Delaware Corporations Cannot Use Their Charter to Alter the Judicial Standard of Review

Troutman Pepper

In Totta v. CCSB Financial, the Court of Chancery invalidated a boards’ invocation of an anti-takeover provision in the corporation’s certificate of incorporation. It did so because the board invoked the provision to thwart an insurgent slate of director nominees without compelling justification. The anti-takeover provision at issue in Totta (Vote Limitation Provision) provided that no “person” that beneficially owns more than 10% of the company’s stock would be permitted to vote the shares it held over and above that 10% threshold. “Person” was defined to include “groups acting in concert.” The provision provided that the board could aggregate the shares of stockholders acting in concert in applying the limitation. It also granted the board with the authority and discretion as to whether and when to enforce the provision.
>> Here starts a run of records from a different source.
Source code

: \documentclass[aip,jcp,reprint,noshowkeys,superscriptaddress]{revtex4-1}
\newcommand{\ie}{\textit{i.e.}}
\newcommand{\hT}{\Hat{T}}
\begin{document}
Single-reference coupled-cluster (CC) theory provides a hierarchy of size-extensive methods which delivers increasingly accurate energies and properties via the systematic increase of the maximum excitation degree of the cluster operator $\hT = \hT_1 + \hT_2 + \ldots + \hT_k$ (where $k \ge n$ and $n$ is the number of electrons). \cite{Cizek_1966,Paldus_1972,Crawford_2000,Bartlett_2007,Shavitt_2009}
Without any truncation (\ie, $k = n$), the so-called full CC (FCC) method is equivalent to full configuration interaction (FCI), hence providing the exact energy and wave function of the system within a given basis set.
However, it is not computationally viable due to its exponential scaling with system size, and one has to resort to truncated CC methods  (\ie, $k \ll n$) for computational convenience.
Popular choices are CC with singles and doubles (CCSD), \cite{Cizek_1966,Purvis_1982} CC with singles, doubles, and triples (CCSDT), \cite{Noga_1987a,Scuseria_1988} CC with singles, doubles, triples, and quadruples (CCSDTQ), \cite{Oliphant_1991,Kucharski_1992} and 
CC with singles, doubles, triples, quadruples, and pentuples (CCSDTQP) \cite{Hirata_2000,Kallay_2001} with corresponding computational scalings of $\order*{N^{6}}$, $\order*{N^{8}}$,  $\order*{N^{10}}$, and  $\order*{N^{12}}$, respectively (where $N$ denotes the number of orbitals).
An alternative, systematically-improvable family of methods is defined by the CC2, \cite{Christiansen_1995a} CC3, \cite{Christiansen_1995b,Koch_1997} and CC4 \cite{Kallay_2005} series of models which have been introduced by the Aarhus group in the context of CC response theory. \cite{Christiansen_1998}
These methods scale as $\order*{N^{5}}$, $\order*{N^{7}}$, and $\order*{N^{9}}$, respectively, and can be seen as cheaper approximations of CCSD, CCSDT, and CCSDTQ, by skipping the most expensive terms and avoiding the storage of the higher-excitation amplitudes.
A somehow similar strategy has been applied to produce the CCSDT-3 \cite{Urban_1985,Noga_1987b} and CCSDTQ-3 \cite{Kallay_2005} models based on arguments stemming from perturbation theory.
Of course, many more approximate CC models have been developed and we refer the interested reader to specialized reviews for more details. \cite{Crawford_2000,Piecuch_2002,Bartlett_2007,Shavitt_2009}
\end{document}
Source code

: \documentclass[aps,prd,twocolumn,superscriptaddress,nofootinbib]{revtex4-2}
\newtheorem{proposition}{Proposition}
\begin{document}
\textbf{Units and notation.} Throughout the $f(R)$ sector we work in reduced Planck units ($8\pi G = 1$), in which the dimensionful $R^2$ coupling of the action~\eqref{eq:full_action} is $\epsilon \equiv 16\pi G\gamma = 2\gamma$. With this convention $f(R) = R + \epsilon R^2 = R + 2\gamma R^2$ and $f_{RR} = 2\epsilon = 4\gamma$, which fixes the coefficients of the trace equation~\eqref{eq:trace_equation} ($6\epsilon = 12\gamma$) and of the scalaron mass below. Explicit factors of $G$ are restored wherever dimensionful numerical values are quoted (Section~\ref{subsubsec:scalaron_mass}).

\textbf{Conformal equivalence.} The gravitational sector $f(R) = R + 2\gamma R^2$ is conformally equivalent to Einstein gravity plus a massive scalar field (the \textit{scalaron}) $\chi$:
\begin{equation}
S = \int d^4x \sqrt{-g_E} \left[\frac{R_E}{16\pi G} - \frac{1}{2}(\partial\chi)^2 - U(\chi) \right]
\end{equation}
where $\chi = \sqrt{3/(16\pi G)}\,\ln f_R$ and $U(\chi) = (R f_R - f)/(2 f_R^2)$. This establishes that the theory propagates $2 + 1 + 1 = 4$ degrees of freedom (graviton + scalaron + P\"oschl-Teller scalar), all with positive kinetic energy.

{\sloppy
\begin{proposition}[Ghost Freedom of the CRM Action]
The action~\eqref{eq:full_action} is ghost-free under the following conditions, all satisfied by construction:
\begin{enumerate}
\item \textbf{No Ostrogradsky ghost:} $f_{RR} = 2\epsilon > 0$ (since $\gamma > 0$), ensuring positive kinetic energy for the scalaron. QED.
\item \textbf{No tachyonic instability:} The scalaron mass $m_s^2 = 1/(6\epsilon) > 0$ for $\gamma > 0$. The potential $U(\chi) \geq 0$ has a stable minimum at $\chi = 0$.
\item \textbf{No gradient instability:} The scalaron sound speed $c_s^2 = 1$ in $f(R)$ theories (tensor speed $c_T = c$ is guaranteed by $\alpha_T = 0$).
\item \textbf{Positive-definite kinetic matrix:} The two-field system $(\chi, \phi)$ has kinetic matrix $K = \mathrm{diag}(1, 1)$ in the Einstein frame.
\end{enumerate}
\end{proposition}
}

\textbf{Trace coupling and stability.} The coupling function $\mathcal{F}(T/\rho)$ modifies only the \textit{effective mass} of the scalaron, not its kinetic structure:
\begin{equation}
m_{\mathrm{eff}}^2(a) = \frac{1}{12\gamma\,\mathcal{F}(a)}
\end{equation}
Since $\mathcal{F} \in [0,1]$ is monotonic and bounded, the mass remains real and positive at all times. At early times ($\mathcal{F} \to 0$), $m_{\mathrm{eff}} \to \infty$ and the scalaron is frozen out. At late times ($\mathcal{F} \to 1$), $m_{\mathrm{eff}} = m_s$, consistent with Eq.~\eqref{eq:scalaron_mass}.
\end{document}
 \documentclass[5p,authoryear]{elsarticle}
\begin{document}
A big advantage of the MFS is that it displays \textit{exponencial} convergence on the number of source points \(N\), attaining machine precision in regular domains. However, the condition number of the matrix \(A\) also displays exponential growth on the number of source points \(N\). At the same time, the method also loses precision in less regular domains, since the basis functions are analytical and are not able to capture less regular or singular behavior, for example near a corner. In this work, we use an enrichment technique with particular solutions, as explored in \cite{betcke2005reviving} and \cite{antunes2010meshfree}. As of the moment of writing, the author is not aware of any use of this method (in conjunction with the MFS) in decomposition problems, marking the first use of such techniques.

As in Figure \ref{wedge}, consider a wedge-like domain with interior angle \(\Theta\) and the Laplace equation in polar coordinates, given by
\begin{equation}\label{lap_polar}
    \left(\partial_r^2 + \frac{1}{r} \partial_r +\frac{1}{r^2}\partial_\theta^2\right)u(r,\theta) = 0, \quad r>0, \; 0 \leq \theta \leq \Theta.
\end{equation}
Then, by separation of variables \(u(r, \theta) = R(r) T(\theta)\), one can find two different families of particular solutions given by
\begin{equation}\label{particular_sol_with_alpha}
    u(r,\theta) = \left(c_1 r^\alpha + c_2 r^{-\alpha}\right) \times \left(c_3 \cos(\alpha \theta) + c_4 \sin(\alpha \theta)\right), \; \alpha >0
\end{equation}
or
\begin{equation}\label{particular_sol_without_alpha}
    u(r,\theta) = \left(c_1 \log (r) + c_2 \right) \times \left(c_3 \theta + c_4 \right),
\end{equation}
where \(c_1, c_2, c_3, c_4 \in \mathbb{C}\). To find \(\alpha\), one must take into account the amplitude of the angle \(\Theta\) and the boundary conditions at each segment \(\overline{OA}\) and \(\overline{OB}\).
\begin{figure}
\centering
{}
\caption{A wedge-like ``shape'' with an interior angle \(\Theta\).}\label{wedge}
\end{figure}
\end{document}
In advance of the company’s 2021 election, one of the company’s stockholders nominated three directors for election to the company’s seven-member board. At the election, the stockholder’s three nominees received a sufficient number of votes to be elected. However, seeking to prevent the election of the stockholder’s nominees, the board invoked the Vote Limitation Provision to exclude a number of votes in favor of the stockholder’s three nominees. The board invoked the Vote Limitation Provision by declaring that a particular group of stockholders acted in concert such that they could not vote more than 10% of shares owned by them collectively as a group. Given the invocation of the Vote Limitation Provision, the stockholder’s three nominees were not elected.

The nominating stockholder sued, and the Court of Chancery invalidated the board’s invocation of the Vote Limitation Provision. In doing so, the court found that while the invocation of the Vote Limitation Provision was legally permissible under the company’s charter, it was inequitably applied here to thwart the will of a majority of the company’s stockholders.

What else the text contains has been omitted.